Data entries
======
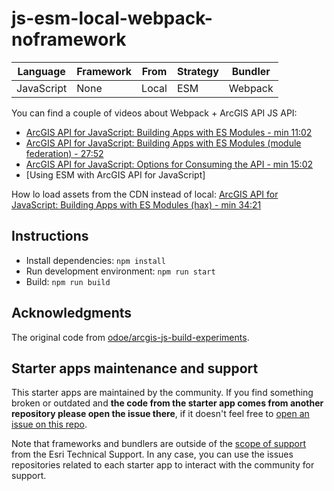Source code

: # js-esm-local-webpack-noframework

|Language|Framework|From|Strategy|Bundler|
|---|---|---|---|---|
|JavaScript|None|Local|ESM|Webpack|

You can find a couple of videos about Webpack + ArcGIS API JS API:

  * [ArcGIS API for JavaScript: Building Apps with ES Modules - min 11:02](https://youtu.be/ojrGonjJI2k?t=663)
  * [ArcGIS API for JavaScript: Building Apps with ES Modules (module federation) - 27:52](https://youtu.be/ojrGonjJI2k?t=1672)
  * [ArcGIS API for JavaScript: Options for Consuming the API - min 15:02](https://youtu.be/UL0m0EXW8Es?t=902)
* [Using ESM with ArcGIS API for JavaScript]

How lo load assets from the CDN instead of local: [ArcGIS API for JavaScript: Building Apps with ES Modules (hax) - min 34:21](https://youtu.be/ojrGonjJI2k?t=2061)

## Instructions

* Install dependencies: `npm install`
* Run development environment: `npm run start`
* Build: `npm run build`

## Acknowledgments

The original code from [odoe/arcgis-js-build-experiments](https://github.com/odoe/arcgis-js-build-experiments/tree/main/webpack).

## Starter apps maintenance and support

This starter apps are maintained by the community. If you find something broken or outdated and **the code from the starter app comes from another repository please open the issue there**, if it doesn't feel free to [open an issue on this repo](https://github.com/hhkaos/arcgis-js-api-starter-apps/issues).

Note that frameworks and bundlers are outside of the [scope of support](https://support.esri.com/en/supportscope) from the Esri Technical Support. In any case, you can use the issues repositories related to each starter app to interact with the community for support.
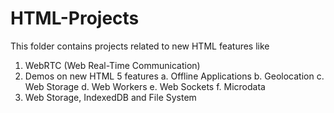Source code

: # HTML-Projects
This folder contains projects related to new HTML features like
  1. WebRTC (Web Real-Time Communication)
  2. Demos on new HTML 5 features
      a. Offline Applications
      b. Geolocation
      c. Web Storage
      d. Web Workers
      e. Web Sockets
      f. Microdata
  3. Web Storage, IndexedDB and File System 
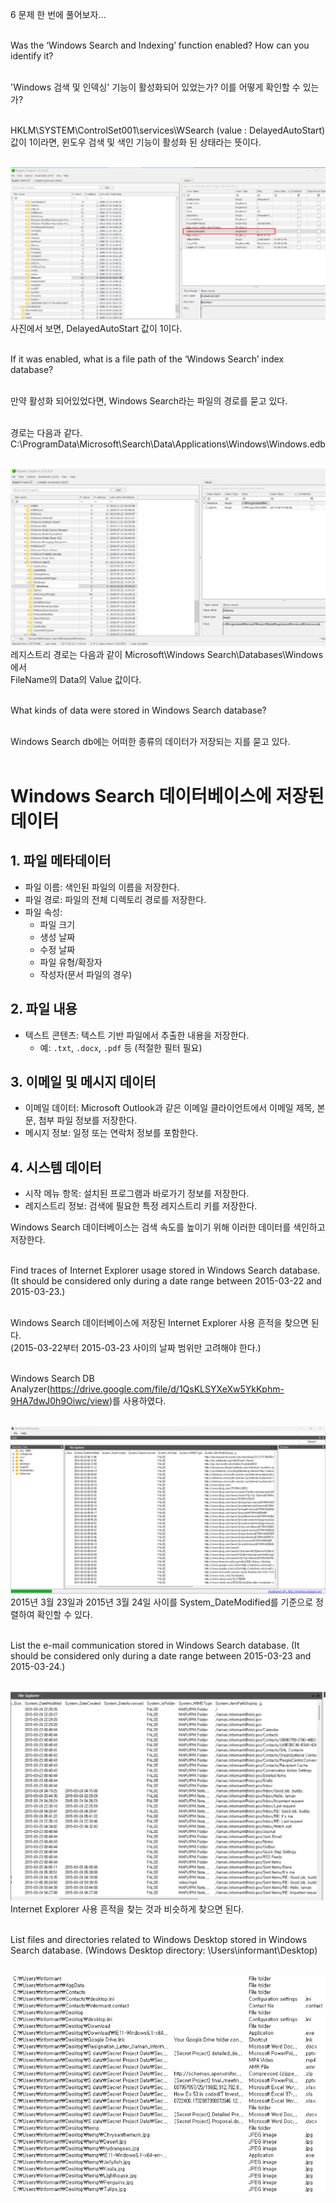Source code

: 6 문제 한 번에 풀어보자...<br><br>

Was the ‘Windows Search and Indexing’ function enabled? How can you identify it?<br><br>

'Windows 검색 및 인덱싱' 기능이 활성화되어 있었는가? 이를 어떻게 확인할 수 있는가?<br><br>

HKLM\SYSTEM\ControlSet001\services\WSearch (value : DelayedAutoStart) 값이 1이라면, 윈도우 검색 및 색인 기능이 활성화 된 상태라는 뜻이다.<br><br>

![alt text](1.png)<br>
사진에서 보면, DelayedAutoStart 값이 1이다.<br><br>

If it was enabled, what is a file path of the ‘Windows Search’ index database?<br><br>

만약 활성화 되어있었다면, Windows Search라는 파일의 경로를 묻고 있다.<br><br>

경로는 다음과 같다.<br>
C:\ProgramData\Microsoft\Search\Data\Applications\Windows\Windows.edb<br><br>

![alt text](2.png)<br>
레지스트리 경로는 다음과 같이 Microsoft\Windows Search\Databases\Windows에서<br>
FileName의 Data의 Value 값이다.<br><br>

What kinds of data were stored in Windows Search database?<br><br>

Windows Search db에는 어떠한 종류의 데이터가 저장되는 지를 묻고 있다.<br><br>

# Windows Search 데이터베이스에 저장된 데이터

## 1. 파일 메타데이터

- 파일 이름: 색인된 파일의 이름을 저장한다.
- 파일 경로: 파일의 전체 디렉토리 경로를 저장한다.
- 파일 속성:
  - 파일 크기
  - 생성 날짜
  - 수정 날짜
  - 파일 유형/확장자
  - 작성자(문서 파일의 경우)

## 2. 파일 내용

- 텍스트 콘텐츠: 텍스트 기반 파일에서 추출한 내용을 저장한다.
  - 예: `.txt`, `.docx`, `.pdf` 등 (적절한 필터 필요)

## 3. 이메일 및 메시지 데이터

- 이메일 데이터: Microsoft Outlook과 같은 이메일 클라이언트에서 이메일 제목, 본문, 첨부 파일 정보를 저장한다.
- 메시지 정보: 일정 또는 연락처 정보를 포함한다.

## 4. 시스템 데이터

- 시작 메뉴 항목: 설치된 프로그램과 바로가기 정보를 저장한다.
- 레지스트리 정보: 검색에 필요한 특정 레지스트리 키를 저장한다.

Windows Search 데이터베이스는 검색 속도를 높이기 위해 이러한 데이터를 색인하고 저장한다.
<br><br>

Find traces of Internet Explorer usage stored in Windows Search database.
(It should be considered only during a date range between 2015-03-22 and 2015-03-23.)<br><br>

Windows Search 데이터베이스에 저장된 Internet Explorer 사용 흔적을 찾으면 된다.<br>
(2015-03-22부터 2015-03-23 사이의 날짜 범위만 고려해야 한다.)<br><br>

Windows Search DB Analyzer(https://drive.google.com/file/d/1QsKLSYXeXw5YkKphm-9HA7dwJ0h9Oiwc/view)를 사용하였다.<br><br>

![alt text](3.png)<br>
2015년 3월 23일과 2015년 3월 24일 사이를 System_DateModified를 기준으로 정렬하여 확인할 수 있다.<br><br>

List the e-mail communication stored in Windows Search database.
(It should be considered only during a date range between 2015-03-23 and 2015-03-24.)<br><br>

![alt text](4.png)<br>
Internet Explorer 사용 흔적을 찾는 것과 비슷하게 찾으면 된다.<br><br>

List files and directories related to Windows Desktop stored in Windows Search database.
(Windows Desktop directory: \Users\informant\Desktop\)<br><br>

![alt text](5.png)<br>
======
## [Task to carry out]
Each entry above should be printed exactly, and any picture in it left out.

## [Task answer]
Source code

: # js-esm-local-webpack-noframework

|Language|Framework|From|Strategy|Bundler|
|---|---|---|---|---|
|JavaScript|None|Local|ESM|Webpack|

You can find a couple of videos about Webpack + ArcGIS API JS API:

  * [ArcGIS API for JavaScript: Building Apps with ES Modules - min 11:02](https://youtu.be/ojrGonjJI2k?t=663)
  * [ArcGIS API for JavaScript: Building Apps with ES Modules (module federation) - 27:52](https://youtu.be/ojrGonjJI2k?t=1672)
  * [ArcGIS API for JavaScript: Options for Consuming the API - min 15:02](https://youtu.be/UL0m0EXW8Es?t=902)
* [Using ESM with ArcGIS API for JavaScript]

How lo load assets from the CDN instead of local: [ArcGIS API for JavaScript: Building Apps with ES Modules (hax) - min 34:21](https://youtu.be/ojrGonjJI2k?t=2061)

## Instructions

* Install dependencies: `npm install`
* Run development environment: `npm run start`
* Build: `npm run build`

## Acknowledgments

The original code from [odoe/arcgis-js-build-experiments](https://github.com/odoe/arcgis-js-build-experiments/tree/main/webpack).

## Starter apps maintenance and support

This starter apps are maintained by the community. If you find something broken or outdated and **the code from the starter app comes from another repository please open the issue there**, if it doesn't feel free to [open an issue on this repo](https://github.com/hhkaos/arcgis-js-api-starter-apps/issues).

Note that frameworks and bundlers are outside of the [scope of support](https://support.esri.com/en/supportscope) from the Esri Technical Support. In any case, you can use the issues repositories related to each starter app to interact with the community for support.
Source code

: # HTML-Projects
This folder contains projects related to new HTML features like
  1. WebRTC (Web Real-Time Communication)
  2. Demos on new HTML 5 features
      a. Offline Applications
      b. Geolocation
      c. Web Storage
      d. Web Workers
      e. Web Sockets
      f. Microdata
  3. Web Storage, IndexedDB and File System 
Source code

: 6 문제 한 번에 풀어보자...<br><br>

Was the ‘Windows Search and Indexing’ function enabled? How can you identify it?<br><br>

'Windows 검색 및 인덱싱' 기능이 활성화되어 있었는가? 이를 어떻게 확인할 수 있는가?<br><br>

HKLM\SYSTEM\ControlSet001\services\WSearch (value : DelayedAutoStart) 값이 1이라면, 윈도우 검색 및 색인 기능이 활성화 된 상태라는 뜻이다.<br><br>

![alt text](1.png)<br>
사진에서 보면, DelayedAutoStart 값이 1이다.<br><br>

If it was enabled, what is a file path of the ‘Windows Search’ index database?<br><br>

만약 활성화 되어있었다면, Windows Search라는 파일의 경로를 묻고 있다.<br><br>

경로는 다음과 같다.<br>
C:\ProgramData\Microsoft\Search\Data\Applications\Windows\Windows.edb<br><br>

![alt text](2.png)<br>
레지스트리 경로는 다음과 같이 Microsoft\Windows Search\Databases\Windows에서<br>
FileName의 Data의 Value 값이다.<br><br>

What kinds of data were stored in Windows Search database?<br><br>

Windows Search db에는 어떠한 종류의 데이터가 저장되는 지를 묻고 있다.<br><br>

# Windows Search 데이터베이스에 저장된 데이터

## 1. 파일 메타데이터

- 파일 이름: 색인된 파일의 이름을 저장한다.
- 파일 경로: 파일의 전체 디렉토리 경로를 저장한다.
- 파일 속성:
  - 파일 크기
  - 생성 날짜
  - 수정 날짜
  - 파일 유형/확장자
  - 작성자(문서 파일의 경우)

## 2. 파일 내용

- 텍스트 콘텐츠: 텍스트 기반 파일에서 추출한 내용을 저장한다.
  - 예: `.txt`, `.docx`, `.pdf` 등 (적절한 필터 필요)

## 3. 이메일 및 메시지 데이터

- 이메일 데이터: Microsoft Outlook과 같은 이메일 클라이언트에서 이메일 제목, 본문, 첨부 파일 정보를 저장한다.
- 메시지 정보: 일정 또는 연락처 정보를 포함한다.

## 4. 시스템 데이터

- 시작 메뉴 항목: 설치된 프로그램과 바로가기 정보를 저장한다.
- 레지스트리 정보: 검색에 필요한 특정 레지스트리 키를 저장한다.

Windows Search 데이터베이스는 검색 속도를 높이기 위해 이러한 데이터를 색인하고 저장한다.
<br><br>

Find traces of Internet Explorer usage stored in Windows Search database.
(It should be considered only during a date range between 2015-03-22 and 2015-03-23.)<br><br>

Windows Search 데이터베이스에 저장된 Internet Explorer 사용 흔적을 찾으면 된다.<br>
(2015-03-22부터 2015-03-23 사이의 날짜 범위만 고려해야 한다.)<br><br>

Windows Search DB Analyzer(https://drive.google.com/file/d/1QsKLSYXeXw5YkKphm-9HA7dwJ0h9Oiwc/view)를 사용하였다.<br><br>

![alt text](3.png)<br>
2015년 3월 23일과 2015년 3월 24일 사이를 System_DateModified를 기준으로 정렬하여 확인할 수 있다.<br><br>

List the e-mail communication stored in Windows Search database.
(It should be considered only during a date range between 2015-03-23 and 2015-03-24.)<br><br>

![alt text](4.png)<br>
Internet Explorer 사용 흔적을 찾는 것과 비슷하게 찾으면 된다.<br><br>

List files and directories related to Windows Desktop stored in Windows Search database.
(Windows Desktop directory: \Users\informant\Desktop\)<br><br>

![alt text](5.png)<br>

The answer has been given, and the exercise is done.